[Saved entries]
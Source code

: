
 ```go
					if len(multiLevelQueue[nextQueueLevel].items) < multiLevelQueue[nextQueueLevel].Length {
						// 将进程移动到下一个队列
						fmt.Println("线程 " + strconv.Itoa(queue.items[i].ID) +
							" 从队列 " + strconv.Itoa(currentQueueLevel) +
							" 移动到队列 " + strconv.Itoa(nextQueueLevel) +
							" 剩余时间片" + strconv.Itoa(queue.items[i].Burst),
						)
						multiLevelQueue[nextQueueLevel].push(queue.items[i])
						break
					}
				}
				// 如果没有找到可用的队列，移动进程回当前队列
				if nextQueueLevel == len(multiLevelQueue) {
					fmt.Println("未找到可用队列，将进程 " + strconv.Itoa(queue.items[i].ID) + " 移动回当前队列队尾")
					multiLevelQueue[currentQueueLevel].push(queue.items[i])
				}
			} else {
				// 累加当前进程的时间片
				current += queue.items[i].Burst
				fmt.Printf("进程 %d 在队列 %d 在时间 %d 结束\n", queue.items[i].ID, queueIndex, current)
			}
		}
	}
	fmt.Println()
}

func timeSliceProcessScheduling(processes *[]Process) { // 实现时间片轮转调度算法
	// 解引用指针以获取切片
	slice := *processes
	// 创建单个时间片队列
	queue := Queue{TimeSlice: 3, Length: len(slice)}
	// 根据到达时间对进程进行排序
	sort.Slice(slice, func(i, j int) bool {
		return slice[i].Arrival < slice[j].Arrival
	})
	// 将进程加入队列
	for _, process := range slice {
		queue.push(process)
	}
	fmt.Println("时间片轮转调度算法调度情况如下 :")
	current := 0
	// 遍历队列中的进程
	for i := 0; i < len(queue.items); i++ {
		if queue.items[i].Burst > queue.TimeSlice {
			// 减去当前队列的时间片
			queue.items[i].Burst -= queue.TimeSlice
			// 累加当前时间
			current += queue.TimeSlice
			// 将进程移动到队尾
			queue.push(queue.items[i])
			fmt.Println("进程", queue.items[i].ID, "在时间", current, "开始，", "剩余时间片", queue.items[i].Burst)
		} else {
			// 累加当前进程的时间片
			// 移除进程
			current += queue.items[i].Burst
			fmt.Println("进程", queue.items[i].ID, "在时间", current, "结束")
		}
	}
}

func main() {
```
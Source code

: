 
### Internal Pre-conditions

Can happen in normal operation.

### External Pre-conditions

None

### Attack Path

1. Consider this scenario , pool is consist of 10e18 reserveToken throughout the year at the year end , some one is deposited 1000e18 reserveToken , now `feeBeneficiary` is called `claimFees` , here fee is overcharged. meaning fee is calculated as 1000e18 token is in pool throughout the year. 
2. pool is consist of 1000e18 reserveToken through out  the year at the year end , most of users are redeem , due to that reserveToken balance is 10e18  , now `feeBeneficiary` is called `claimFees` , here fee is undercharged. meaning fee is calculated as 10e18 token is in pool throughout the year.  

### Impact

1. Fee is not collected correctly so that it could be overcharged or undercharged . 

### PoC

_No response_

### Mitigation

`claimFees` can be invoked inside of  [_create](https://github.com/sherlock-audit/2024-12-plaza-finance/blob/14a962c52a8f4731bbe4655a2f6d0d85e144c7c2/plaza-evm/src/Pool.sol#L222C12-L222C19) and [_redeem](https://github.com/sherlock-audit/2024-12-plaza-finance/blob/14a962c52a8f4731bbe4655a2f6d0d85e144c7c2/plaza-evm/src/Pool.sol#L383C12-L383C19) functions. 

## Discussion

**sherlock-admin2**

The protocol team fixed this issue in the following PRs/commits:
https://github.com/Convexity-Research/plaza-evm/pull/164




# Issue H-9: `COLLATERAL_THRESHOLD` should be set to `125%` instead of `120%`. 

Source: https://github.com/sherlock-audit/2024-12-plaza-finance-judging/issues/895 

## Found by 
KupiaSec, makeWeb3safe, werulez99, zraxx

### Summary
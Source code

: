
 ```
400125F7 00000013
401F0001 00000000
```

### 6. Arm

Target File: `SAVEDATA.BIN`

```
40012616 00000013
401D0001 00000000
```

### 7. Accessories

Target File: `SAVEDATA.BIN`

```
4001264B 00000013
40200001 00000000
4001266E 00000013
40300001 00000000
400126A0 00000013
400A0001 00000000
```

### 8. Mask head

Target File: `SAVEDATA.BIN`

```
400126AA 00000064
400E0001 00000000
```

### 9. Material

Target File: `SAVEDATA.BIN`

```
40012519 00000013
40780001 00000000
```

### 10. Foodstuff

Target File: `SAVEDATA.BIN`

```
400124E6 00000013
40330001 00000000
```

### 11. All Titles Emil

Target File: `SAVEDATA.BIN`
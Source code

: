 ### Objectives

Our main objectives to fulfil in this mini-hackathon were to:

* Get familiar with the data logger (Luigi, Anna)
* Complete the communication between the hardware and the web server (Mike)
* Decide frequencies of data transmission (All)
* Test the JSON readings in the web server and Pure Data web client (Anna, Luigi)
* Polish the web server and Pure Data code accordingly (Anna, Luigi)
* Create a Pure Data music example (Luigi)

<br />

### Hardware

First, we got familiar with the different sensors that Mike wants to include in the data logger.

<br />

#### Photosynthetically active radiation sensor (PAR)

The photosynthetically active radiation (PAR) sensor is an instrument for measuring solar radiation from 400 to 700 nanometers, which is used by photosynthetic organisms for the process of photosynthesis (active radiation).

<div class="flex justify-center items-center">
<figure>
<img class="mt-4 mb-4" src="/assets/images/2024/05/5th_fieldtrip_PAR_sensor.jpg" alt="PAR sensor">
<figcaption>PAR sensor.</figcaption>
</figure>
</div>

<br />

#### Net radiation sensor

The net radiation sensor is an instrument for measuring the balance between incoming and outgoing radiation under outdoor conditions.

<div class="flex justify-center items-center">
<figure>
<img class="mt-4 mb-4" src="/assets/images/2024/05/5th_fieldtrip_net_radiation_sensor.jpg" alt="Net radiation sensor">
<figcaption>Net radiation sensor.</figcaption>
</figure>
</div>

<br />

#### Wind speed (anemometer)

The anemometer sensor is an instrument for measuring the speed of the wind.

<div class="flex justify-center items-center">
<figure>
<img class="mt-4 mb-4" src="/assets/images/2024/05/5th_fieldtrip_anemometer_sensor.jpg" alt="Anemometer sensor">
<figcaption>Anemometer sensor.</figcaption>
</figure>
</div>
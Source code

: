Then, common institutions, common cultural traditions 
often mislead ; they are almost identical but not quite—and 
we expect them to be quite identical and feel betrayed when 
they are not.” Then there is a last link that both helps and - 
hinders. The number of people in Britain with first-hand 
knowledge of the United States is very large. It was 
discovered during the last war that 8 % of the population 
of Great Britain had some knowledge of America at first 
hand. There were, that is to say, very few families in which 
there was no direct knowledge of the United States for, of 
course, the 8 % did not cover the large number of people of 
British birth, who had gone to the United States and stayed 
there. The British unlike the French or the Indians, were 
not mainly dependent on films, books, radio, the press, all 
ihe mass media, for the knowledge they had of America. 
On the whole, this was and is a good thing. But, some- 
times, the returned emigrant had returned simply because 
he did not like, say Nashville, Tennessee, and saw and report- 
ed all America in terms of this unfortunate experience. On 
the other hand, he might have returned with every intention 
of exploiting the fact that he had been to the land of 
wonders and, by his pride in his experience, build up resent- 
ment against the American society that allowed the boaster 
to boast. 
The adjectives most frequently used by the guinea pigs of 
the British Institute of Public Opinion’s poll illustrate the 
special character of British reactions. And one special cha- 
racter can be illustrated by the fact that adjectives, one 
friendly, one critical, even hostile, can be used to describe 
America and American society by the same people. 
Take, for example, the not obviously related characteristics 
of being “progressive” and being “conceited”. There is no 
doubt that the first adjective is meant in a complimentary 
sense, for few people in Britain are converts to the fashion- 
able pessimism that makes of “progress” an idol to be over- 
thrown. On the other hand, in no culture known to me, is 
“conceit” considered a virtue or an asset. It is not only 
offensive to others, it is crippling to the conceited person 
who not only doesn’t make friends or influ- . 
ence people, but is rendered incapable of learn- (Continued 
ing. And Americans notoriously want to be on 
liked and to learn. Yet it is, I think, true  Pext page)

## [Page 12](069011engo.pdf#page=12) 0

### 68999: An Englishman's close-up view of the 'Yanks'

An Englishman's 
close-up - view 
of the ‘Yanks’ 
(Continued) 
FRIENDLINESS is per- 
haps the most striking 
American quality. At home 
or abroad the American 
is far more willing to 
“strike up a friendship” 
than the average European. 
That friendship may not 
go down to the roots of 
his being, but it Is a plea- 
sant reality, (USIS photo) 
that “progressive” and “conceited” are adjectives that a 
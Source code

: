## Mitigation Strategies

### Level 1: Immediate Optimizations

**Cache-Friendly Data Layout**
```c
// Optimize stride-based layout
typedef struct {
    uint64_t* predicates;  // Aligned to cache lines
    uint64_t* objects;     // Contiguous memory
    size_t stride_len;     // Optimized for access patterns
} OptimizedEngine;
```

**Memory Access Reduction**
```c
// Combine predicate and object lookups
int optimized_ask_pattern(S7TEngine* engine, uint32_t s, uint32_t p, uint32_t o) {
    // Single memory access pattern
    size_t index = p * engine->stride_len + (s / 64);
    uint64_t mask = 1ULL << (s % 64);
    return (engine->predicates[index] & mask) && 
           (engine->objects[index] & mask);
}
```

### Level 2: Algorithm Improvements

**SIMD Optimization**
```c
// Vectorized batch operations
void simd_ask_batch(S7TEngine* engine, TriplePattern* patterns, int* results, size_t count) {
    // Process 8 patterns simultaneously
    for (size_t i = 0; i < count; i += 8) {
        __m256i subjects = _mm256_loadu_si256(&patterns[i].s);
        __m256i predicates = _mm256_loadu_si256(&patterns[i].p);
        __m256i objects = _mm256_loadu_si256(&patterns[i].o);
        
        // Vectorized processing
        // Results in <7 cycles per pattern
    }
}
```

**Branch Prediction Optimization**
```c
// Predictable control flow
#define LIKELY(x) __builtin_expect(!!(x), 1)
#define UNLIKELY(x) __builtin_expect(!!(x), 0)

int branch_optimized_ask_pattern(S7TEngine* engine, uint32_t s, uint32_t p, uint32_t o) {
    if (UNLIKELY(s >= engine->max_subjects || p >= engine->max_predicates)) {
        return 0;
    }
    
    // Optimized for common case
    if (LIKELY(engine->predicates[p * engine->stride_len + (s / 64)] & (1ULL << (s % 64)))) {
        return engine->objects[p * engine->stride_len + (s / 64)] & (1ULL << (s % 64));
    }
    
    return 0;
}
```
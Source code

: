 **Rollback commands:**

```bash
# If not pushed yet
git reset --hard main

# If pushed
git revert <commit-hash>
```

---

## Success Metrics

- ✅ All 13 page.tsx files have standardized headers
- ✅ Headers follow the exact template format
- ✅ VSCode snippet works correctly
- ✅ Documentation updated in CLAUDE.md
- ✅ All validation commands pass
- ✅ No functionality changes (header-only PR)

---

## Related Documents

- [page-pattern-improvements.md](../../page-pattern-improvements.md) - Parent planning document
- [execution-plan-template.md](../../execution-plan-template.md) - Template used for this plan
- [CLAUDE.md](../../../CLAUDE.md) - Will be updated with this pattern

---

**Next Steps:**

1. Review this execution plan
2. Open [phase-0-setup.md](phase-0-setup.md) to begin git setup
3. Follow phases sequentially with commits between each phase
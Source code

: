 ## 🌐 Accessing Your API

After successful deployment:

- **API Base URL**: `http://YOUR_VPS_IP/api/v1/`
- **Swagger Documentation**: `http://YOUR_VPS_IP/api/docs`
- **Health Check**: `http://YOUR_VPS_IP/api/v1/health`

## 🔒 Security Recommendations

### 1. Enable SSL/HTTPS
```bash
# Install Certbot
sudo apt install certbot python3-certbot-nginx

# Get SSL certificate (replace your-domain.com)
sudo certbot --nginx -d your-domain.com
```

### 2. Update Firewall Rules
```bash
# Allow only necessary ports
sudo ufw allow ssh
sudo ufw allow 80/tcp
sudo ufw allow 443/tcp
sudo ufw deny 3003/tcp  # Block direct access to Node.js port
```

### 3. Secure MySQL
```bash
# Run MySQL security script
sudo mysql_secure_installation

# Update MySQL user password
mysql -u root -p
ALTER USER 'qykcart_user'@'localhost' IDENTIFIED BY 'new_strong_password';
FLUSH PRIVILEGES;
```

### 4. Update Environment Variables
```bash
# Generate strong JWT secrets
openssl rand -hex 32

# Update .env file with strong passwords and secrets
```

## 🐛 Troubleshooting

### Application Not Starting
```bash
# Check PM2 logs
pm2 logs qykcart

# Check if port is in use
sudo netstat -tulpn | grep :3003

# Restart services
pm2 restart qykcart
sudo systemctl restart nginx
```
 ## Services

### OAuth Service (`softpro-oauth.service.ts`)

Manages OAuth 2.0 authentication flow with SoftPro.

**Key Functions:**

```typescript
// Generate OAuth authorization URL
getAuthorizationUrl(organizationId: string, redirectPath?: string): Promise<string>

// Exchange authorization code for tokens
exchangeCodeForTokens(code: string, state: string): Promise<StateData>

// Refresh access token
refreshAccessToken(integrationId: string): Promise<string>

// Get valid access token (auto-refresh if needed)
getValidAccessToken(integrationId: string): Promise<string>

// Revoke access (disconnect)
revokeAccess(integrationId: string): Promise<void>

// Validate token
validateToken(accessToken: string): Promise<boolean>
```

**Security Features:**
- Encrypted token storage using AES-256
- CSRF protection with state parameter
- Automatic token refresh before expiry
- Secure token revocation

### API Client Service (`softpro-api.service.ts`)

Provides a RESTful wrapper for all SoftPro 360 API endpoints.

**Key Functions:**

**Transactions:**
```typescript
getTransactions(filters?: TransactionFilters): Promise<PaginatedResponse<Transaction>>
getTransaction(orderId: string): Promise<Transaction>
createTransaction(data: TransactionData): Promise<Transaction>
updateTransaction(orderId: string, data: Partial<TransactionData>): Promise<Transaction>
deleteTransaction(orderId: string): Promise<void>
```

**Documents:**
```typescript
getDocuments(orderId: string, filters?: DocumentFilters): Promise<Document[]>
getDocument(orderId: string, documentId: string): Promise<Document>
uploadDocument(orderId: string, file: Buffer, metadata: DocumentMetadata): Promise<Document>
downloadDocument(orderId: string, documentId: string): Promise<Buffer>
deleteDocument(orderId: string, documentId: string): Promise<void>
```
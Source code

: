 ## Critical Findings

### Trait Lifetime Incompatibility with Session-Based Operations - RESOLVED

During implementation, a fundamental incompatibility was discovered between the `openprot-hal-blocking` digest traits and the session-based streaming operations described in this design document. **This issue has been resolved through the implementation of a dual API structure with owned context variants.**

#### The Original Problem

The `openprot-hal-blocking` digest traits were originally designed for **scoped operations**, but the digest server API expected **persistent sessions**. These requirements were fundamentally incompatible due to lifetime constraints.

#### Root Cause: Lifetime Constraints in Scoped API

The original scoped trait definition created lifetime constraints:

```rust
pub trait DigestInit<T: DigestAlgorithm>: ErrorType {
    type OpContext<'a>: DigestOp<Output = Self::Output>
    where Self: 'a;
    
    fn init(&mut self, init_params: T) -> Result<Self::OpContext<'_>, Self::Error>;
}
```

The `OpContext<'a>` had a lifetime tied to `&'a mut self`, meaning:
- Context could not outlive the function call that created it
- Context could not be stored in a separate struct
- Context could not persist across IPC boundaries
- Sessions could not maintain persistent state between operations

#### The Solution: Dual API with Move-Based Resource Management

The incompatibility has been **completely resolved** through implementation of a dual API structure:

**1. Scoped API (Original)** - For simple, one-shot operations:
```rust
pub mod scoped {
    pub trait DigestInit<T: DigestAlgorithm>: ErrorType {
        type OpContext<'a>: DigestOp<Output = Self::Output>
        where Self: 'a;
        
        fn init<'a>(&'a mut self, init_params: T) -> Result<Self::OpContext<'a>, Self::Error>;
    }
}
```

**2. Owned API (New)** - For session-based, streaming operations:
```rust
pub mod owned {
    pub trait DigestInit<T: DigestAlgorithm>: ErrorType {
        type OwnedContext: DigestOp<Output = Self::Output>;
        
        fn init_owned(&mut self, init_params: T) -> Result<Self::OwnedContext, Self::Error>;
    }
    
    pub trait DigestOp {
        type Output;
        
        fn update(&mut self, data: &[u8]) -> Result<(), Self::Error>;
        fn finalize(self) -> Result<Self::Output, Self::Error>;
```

WHAT YOU NEED TO DO
Lines that include the word "society" — how many are there in the data? Answer with the number alone.

SOLUTION FOR THIS PROBLEM
2